Saved entries.
'''
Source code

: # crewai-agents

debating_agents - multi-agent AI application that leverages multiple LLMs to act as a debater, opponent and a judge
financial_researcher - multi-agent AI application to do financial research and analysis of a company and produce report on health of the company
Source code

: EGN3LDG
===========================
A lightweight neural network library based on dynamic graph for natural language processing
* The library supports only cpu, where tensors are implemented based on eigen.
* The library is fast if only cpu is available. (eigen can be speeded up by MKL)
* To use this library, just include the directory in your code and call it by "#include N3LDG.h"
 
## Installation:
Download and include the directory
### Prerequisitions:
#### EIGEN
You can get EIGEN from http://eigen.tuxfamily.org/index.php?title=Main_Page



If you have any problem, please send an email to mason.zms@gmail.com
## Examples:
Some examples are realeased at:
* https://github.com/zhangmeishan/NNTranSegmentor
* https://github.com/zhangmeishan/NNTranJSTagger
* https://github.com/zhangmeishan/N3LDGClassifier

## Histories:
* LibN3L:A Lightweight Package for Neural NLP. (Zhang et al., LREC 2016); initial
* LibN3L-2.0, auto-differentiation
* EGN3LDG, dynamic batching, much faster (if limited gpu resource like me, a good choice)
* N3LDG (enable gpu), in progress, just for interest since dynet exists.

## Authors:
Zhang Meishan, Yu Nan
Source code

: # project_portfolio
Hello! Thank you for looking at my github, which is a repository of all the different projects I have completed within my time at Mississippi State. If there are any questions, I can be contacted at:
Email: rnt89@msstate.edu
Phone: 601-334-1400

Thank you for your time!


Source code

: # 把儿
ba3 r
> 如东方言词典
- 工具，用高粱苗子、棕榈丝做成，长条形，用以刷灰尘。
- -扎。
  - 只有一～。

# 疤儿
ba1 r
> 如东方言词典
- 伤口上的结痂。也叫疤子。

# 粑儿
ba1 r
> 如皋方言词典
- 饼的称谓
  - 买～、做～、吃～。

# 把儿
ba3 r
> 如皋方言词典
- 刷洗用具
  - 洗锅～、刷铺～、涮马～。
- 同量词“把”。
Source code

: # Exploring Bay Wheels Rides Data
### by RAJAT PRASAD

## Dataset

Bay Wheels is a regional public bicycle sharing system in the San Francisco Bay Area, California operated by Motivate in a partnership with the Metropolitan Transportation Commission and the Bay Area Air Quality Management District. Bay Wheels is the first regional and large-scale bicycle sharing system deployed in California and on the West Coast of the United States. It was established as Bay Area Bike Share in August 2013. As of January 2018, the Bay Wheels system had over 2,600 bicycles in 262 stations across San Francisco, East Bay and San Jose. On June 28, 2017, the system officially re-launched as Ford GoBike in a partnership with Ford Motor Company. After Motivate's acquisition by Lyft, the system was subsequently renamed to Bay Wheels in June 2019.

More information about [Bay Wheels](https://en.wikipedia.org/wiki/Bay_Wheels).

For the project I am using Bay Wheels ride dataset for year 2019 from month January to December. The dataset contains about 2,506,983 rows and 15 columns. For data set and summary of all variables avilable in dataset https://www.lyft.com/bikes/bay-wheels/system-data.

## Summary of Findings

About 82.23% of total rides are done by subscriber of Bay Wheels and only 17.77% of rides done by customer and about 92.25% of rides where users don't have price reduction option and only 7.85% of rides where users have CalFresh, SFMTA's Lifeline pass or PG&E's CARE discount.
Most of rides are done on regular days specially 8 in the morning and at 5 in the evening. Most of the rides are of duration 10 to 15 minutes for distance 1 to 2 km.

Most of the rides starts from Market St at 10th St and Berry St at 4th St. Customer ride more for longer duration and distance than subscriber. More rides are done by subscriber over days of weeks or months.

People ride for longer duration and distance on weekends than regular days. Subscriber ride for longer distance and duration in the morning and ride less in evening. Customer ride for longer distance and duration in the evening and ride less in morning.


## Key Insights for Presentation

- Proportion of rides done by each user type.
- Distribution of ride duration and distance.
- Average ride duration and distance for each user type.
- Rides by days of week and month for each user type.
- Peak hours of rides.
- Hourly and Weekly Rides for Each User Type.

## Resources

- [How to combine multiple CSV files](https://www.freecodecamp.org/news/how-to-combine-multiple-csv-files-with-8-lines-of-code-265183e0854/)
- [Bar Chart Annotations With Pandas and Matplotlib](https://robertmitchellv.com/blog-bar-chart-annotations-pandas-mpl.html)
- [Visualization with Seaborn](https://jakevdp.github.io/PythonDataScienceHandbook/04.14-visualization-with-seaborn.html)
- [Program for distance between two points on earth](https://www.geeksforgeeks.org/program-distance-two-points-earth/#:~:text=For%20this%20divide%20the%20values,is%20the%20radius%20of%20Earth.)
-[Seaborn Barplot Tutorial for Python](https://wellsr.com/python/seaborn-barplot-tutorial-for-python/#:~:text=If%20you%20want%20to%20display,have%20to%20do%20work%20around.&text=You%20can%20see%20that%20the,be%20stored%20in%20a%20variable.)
'''
Look through the data above and return exactly the lines from the one that contains "Thank you for your time!" to the one that contains "More information about", inclusive, with nothing else.

Thank you for your time!


Source code

: # 把儿
ba3 r
> 如东方言词典
- 工具，用高粱苗子、棕榈丝做成，长条形，用以刷灰尘。
- -扎。
  - 只有一～。

# 疤儿
ba1 r
> 如东方言词典
- 伤口上的结痂。也叫疤子。

# 粑儿
ba1 r
> 如皋方言词典
- 饼的称谓
  - 买～、做～、吃～。

# 把儿
ba3 r
> 如皋方言词典
- 刷洗用具
  - 洗锅～、刷铺～、涮马～。
- 同量词“把”。
Source code

: # Exploring Bay Wheels Rides Data
### by RAJAT PRASAD

## Dataset

Bay Wheels is a regional public bicycle sharing system in the San Francisco Bay Area, California operated by Motivate in a partnership with the Metropolitan Transportation Commission and the Bay Area Air Quality Management District. Bay Wheels is the first regional and large-scale bicycle sharing system deployed in California and on the West Coast of the United States. It was established as Bay Area Bike Share in August 2013. As of January 2018, the Bay Wheels system had over 2,600 bicycles in 262 stations across San Francisco, East Bay and San Jose. On June 28, 2017, the system officially re-launched as Ford GoBike in a partnership with Ford Motor Company. After Motivate's acquisition by Lyft, the system was subsequently renamed to Bay Wheels in June 2019.

More information about [Bay Wheels](https://en.wikipedia.org/wiki/Bay_Wheels).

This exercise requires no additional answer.